The concept of introducing an additional laser beam to regulate the LWFA, known as optical injection, was proposed39,40,41 and subsequently demonstrated experimentally42,43. Consequently, the dual-laser scheme for tuning the ionization injection process has also been proposed through theoretical analysis and particle-in-cell (PIC) simulations44,45,46. With the continuous advancements in laser facilities47 and spatiotemporal synchronization technology48, dual-beam experiments have made significant progress in foundational scientific research, including Thomson scattering49,50 and plasma physics51. The dual-beam approach is applied across various domains, including LWFA52,53, beam-driven plasma wakefield acceleration54,55, ion acceleration56, attosecond X-ray pulse generation57, and terahertz radiation58,59.

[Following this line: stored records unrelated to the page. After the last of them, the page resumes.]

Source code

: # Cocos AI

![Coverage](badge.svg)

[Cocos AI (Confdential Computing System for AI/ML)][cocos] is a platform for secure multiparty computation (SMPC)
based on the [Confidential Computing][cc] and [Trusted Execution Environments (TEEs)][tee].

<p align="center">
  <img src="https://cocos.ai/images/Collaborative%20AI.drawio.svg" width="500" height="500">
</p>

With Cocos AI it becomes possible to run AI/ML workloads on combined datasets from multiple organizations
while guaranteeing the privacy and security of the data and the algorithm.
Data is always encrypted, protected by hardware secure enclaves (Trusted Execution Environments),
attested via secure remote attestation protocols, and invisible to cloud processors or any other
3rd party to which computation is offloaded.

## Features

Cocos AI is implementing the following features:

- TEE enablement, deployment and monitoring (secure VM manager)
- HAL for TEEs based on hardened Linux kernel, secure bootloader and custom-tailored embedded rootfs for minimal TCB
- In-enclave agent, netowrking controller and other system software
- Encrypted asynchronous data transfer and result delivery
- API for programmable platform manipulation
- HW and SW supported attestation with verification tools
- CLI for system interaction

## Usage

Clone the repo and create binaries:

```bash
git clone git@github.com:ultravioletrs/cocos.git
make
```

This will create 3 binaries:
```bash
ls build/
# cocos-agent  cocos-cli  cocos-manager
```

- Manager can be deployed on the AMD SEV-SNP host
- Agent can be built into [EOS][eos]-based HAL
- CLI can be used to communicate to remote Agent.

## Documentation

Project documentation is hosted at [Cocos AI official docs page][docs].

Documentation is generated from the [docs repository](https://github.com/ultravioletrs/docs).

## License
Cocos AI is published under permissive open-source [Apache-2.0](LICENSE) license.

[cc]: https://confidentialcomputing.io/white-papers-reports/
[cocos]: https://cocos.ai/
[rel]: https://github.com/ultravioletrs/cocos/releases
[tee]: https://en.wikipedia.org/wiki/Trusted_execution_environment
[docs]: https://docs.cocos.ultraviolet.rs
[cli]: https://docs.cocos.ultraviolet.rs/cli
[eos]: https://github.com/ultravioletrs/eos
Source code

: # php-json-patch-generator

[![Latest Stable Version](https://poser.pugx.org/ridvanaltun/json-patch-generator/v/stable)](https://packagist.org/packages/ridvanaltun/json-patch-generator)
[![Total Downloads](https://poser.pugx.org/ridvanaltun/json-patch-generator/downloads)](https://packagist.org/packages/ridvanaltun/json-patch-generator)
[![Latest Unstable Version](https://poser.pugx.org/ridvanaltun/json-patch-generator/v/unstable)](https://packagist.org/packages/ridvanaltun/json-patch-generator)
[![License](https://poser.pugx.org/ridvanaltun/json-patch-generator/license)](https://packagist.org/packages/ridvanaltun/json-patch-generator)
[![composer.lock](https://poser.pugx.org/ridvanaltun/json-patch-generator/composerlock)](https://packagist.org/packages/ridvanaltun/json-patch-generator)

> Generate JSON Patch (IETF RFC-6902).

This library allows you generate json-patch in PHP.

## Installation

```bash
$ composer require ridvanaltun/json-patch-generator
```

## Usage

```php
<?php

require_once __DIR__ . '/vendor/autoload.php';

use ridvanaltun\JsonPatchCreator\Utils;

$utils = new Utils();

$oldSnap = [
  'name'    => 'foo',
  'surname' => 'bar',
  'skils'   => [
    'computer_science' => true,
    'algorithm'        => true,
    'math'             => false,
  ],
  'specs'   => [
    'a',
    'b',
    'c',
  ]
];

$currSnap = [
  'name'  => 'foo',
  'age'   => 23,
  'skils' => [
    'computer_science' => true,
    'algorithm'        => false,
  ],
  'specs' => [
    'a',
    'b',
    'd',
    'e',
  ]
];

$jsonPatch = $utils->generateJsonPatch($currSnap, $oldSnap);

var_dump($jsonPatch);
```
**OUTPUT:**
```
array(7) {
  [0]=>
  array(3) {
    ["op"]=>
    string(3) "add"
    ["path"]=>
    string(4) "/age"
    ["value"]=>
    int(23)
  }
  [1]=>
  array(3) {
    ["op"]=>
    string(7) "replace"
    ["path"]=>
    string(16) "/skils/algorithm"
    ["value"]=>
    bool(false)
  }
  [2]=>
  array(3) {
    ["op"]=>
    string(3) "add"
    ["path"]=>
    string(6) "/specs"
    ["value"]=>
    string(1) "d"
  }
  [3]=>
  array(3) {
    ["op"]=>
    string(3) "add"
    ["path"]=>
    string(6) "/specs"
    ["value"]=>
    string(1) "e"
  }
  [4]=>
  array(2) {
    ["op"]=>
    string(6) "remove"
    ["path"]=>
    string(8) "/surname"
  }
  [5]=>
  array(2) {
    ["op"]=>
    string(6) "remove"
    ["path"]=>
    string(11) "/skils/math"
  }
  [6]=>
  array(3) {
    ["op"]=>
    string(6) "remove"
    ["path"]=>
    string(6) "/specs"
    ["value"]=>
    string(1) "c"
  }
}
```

In 2022, Wang et al. proposed the scissor-cross ionization injection21, which uses an oblique auxiliary laser to trigger ionization injection. In this scheme, the superimposed electric field of the two laser pulses plays a dominant role, with ionization occurring only when this field reaches the ionization threshold. The ionization injection is shut down once the trigger laser leaves the collision point.

In this work, we demonstrate the scissor-cross ionization injection by using an intense trigger pulse intersecting with a wakefield accelerator at an acute angle, and illustrate the enhancement it brings for the electron quality. By comparing of different injection cases, we found that the scissor-cross ionization injection can conveniently and reliably control the electron injection. When the trigger laser was turned on, the superimposed electric field at an acute angle initiated early ionization injection in a confined region. The resulting short injection length ensured that the electrons were injected nearly simultaneously in the same specific acceleration phase, ultimately yielding a quasi-monoenergetic electron beam. The controllability and reproducibility provided by this injection mechanism offer a option for producing high-quality electron beams in laser-plasma accelerators.

Results

The experimental setup

The experimental setup is shown in Fig. 1a. The driver laser (DL) propagated along the nozzle axis on the horizontal plane, while the trigger laser (TL) was incident on the nozzle at 30° with respect to the DL. The focal points of the dual laser beams coincided at 500 µm downstream from the nozzle edge with femtosecond-scale spatiotemporal synchronization48,60. The overlap and synchronization processes of the two lasers are provided in the Supplementary Note 1. In the experiment, nitrogen and helium were respectively used as gas targets in different shots to distinguish between the injection mechanisms. In the nitrogen atom, L-shell electrons are ionized by the prepulse of the DL to form the background plasma, and the main pulse of the DL excites the plasma wakefield, but is insufficient to ionize the K-shell electrons. The superimposed electric field of the dual lasers is capable of ionizing the K-shell electrons of nitrogen, thus inducing electron injection, as illustrated in Fig. 1b.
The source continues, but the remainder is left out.